▶ Task objective: Scan the entries below and count the lines holding the string "main". Supply only the number.

▶ Data:
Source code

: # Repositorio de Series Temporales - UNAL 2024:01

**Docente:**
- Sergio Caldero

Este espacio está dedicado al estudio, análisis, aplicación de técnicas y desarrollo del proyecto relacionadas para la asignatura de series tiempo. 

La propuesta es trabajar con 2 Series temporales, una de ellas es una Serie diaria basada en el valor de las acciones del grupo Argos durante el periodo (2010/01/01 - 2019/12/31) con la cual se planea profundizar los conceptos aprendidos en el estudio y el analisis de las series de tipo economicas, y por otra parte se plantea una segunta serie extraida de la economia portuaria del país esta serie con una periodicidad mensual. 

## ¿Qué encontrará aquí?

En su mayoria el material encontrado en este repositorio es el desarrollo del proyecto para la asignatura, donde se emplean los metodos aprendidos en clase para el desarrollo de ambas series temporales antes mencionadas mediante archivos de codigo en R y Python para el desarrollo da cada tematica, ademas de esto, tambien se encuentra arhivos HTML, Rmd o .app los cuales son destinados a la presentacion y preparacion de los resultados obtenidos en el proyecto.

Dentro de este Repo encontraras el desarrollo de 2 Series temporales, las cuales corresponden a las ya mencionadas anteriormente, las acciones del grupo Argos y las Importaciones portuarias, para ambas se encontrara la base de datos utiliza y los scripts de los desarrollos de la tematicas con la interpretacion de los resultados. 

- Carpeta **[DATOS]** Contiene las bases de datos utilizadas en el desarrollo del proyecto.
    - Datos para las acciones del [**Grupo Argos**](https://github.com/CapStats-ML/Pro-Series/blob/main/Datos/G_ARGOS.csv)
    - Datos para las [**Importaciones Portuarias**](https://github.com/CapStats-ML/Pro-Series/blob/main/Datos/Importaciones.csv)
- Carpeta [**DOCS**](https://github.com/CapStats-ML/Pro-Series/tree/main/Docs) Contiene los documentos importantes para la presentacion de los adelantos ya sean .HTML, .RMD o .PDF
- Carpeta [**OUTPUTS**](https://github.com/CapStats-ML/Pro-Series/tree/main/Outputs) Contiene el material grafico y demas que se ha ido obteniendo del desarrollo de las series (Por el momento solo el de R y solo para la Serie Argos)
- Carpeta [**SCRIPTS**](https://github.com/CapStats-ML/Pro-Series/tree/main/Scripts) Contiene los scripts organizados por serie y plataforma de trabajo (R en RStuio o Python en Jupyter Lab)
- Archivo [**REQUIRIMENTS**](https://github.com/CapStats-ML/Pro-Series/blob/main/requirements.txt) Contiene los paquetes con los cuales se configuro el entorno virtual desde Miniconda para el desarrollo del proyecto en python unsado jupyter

▶ Completed task: 6